Maurice Pialat en mode grave vénère, c'est ici que ça se passe, dans A nos Amours.


Premier choc : Sandrine Bonnaire. Bon sang mais je n'avais encore jamais remarqué à quel point la jeune actrice était canon ! Et au réalisateur de nous en faire profiter, d'abord dans une robe d'un blanc virginal que soulève le vent à la proue d'une vedette (métaphore de l'aspiration de l'actrice qu'elle joue d'abord dans le film ?), puis en ne s'embarrassant plus d'artifices en la dénudant de bien des manières... En même temps, le film tournera d'abord autour des ébats compliqués de cette jeune actrice de théâtre de 16 ans, se refusant à son bel amoureux en vacances, mais s'abandonnant à un quelconque américain de passage, qui de surcroît s'y prend particulièrement mal pour arriver à ses fins. La magie des femmes ; la magie du cinéma...

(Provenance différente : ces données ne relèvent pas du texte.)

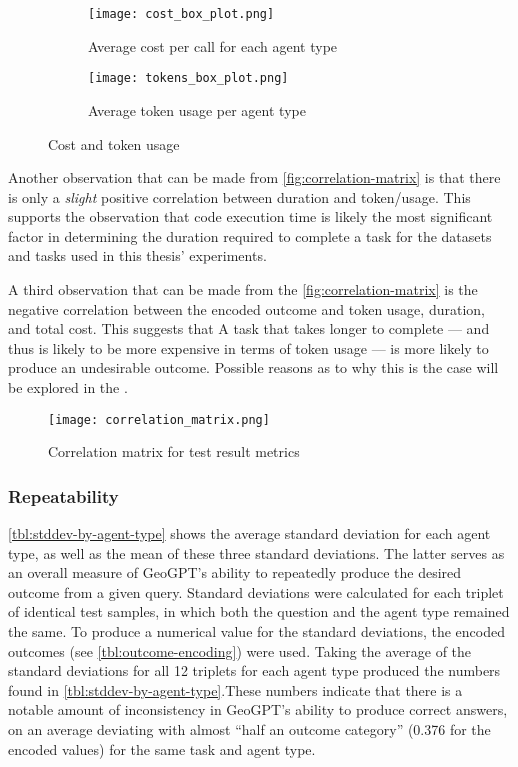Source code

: \begin{figure}[htbp]
    \centering
    \begin{subfigure}[b]{0.48\textwidth}
        \centering
        \texttt{[image: cost\_box\_plot.png]}
        \caption{Average cost per call for each agent type}
        \label{fig:cost-box-plot}
    \end{subfigure}
    \hfill
    \begin{subfigure}[b]{0.48\textwidth}
        \centering
        \texttt{[image: tokens\_box\_plot.png]}
        \caption{Average token usage per agent type}
        \label{fig:tokens-box-plot}
    \end{subfigure}
    \caption{Cost and token usage}
    \label{fig:cost-and-tokens}
\end{figure}

Another observation that can be made from \autoref{fig:correlation-matrix} is that there is only a \textit{slight} positive correlation between duration and token/usage. This supports the observation that code execution time is likely the most significant factor in determining the duration required to complete a task for the datasets and tasks used in this thesis' experiments.

A third observation that can be made from the \autoref{fig:correlation-matrix} is the negative correlation between the encoded outcome and token usage, duration, and total cost. This suggests that A task that takes longer to complete --- and thus is likely to be more expensive in terms of token usage --- is more likely to produce an undesirable outcome. Possible reasons as to why this is the case will be explored in the .

\begin{figure}[htbp]
    \centering
    \texttt{[image: correlation\_matrix.png]}
    \caption{Correlation matrix for test result metrics}
    \label{fig:correlation-matrix}
\end{figure}

\subsubsection{Repeatability}

\autoref{tbl:stddev-by-agent-type} shows the average standard deviation for each agent type, as well as the mean of these three standard deviations. The latter serves as an overall measure of GeoGPT's ability to repeatedly produce the desired outcome from a given query. Standard deviations were calculated for each triplet of identical test samples, in which both the question and the agent type remained the same. To produce a numerical value for the standard deviations, the encoded outcomes (see \autoref{tbl:outcome-encoding}) were used. Taking the average of the standard deviations for all 12 triplets for each agent type produced the numbers found in \autoref{tbl:stddev-by-agent-type}.These numbers indicate that there is a notable amount of inconsistency in GeoGPT's ability to produce correct answers, on an average deviating with almost \enquote{half an outcome category} (0.376 for the encoded values) for the same task and agent type.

De retour à Paris, Suzanne multipliera les conquêtes, mais on commencera surtout à connaître sa famille... Très habilement d'ailleurs ; mais je dois aussi reconnaître m'être souvent ennuyé dans cette première partie, en raison d'un rythme très lent que seules les premières engueulades entre père et fille, puis mère et fille, puis fils et fille, et enfin père et mère - en mode baston - viendront exalter. Mais que ces scènes s'avèrent d'un réalisme et d'une force impressionnante ! A l'image du réalisateur lui-même (que j'ai trouvé excellent dans le rôle du père) bafouillant son texte après sa première claque, mais de manière tellement crédible que ça en devient génial. Comme dans la vraie vie quoi !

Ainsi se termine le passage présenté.